• _Supplied material_:
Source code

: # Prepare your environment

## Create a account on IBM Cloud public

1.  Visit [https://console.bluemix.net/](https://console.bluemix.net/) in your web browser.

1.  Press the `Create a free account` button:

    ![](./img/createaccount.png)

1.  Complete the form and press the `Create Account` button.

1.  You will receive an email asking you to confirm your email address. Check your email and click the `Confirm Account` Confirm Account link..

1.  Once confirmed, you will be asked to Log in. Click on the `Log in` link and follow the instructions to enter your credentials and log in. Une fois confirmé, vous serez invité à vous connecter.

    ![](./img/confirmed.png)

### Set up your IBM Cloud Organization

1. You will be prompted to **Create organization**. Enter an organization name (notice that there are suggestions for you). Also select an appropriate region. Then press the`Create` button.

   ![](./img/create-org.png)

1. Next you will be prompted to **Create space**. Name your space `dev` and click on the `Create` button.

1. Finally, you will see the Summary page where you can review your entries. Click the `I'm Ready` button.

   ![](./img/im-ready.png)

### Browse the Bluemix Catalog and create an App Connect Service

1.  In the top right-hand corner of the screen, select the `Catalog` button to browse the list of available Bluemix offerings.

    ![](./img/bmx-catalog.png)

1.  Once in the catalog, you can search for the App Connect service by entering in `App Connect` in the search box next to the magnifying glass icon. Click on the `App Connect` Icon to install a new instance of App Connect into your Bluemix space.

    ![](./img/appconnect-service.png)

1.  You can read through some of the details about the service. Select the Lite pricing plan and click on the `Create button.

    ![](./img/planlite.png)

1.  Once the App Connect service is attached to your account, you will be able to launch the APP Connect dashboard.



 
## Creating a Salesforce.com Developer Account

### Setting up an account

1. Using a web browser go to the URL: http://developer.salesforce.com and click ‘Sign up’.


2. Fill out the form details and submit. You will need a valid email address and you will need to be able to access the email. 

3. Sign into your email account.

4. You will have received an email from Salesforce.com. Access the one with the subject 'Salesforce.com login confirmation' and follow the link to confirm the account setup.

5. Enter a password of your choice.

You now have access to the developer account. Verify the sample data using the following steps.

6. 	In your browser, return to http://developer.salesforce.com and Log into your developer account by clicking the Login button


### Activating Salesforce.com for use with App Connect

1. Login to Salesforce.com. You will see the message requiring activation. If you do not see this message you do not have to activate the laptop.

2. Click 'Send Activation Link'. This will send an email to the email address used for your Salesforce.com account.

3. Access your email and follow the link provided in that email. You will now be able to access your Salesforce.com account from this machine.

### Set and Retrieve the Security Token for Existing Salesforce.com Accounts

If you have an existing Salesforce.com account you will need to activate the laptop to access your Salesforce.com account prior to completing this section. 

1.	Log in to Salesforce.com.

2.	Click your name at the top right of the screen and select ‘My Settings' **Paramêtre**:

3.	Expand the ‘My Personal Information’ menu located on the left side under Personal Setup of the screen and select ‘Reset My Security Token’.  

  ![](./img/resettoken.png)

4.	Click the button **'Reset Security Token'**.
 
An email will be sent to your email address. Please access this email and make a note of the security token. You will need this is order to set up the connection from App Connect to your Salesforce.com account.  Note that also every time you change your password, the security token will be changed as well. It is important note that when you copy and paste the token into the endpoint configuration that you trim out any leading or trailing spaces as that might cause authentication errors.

• _What the task requires_:
Using only the listing above, restate exactly the lines from the line containing "### Set and" through the line containing "If you have", both included.

• _Your response_:
### Set and Retrieve the Security Token for Existing Salesforce.com Accounts

If you have an existing Salesforce.com account you will need to activate the laptop to access your Salesforce.com account prior to completing this section. 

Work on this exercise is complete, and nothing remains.